Document images with source code:
● ● ●

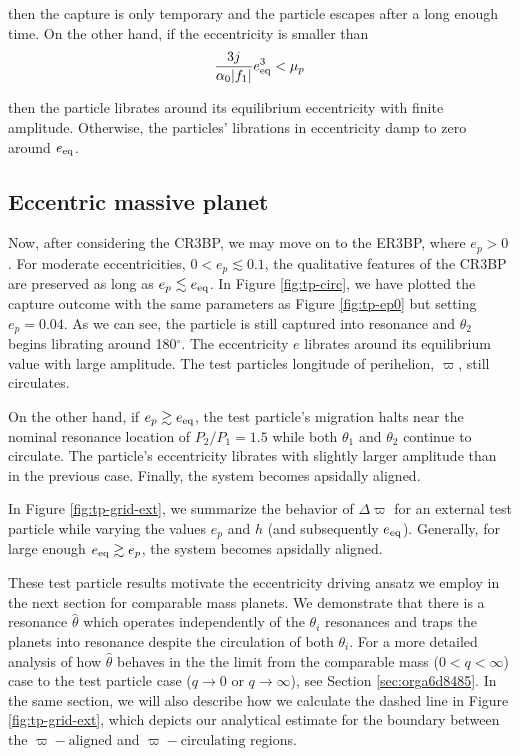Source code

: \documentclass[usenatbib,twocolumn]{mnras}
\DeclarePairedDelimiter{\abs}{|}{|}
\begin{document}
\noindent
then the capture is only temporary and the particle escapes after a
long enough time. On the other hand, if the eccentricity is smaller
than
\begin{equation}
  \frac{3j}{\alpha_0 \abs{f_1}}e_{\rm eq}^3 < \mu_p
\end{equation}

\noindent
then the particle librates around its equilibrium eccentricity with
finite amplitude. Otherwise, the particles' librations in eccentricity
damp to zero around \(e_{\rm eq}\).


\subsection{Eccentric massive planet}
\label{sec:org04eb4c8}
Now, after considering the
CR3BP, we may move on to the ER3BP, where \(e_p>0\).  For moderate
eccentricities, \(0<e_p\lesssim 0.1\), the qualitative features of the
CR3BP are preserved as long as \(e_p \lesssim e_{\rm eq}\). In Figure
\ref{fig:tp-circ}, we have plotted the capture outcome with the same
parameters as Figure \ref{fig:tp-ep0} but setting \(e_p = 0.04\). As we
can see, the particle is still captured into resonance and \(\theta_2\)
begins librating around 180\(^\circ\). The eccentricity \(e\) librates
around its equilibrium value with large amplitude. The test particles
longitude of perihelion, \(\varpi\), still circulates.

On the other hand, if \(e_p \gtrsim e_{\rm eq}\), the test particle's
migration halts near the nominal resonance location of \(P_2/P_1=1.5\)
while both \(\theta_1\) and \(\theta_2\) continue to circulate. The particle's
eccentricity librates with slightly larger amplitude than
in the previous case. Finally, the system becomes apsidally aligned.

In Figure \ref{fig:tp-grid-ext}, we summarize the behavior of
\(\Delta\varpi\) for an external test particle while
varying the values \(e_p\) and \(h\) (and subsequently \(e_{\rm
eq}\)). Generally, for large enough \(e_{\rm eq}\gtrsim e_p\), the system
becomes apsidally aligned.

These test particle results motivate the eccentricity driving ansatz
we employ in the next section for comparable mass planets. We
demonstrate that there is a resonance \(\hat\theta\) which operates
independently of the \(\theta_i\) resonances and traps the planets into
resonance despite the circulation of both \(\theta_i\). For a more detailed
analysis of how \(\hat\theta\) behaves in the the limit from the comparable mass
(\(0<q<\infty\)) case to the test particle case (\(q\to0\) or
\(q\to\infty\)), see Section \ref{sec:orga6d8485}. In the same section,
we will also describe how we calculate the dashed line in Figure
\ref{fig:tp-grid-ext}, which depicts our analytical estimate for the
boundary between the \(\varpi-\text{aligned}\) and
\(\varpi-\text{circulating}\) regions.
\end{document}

● ● ●

Take the entries above and copy out all lines with the string "apsidally".

in the previous case. Finally, the system becomes apsidally aligned.
becomes apsidally aligned.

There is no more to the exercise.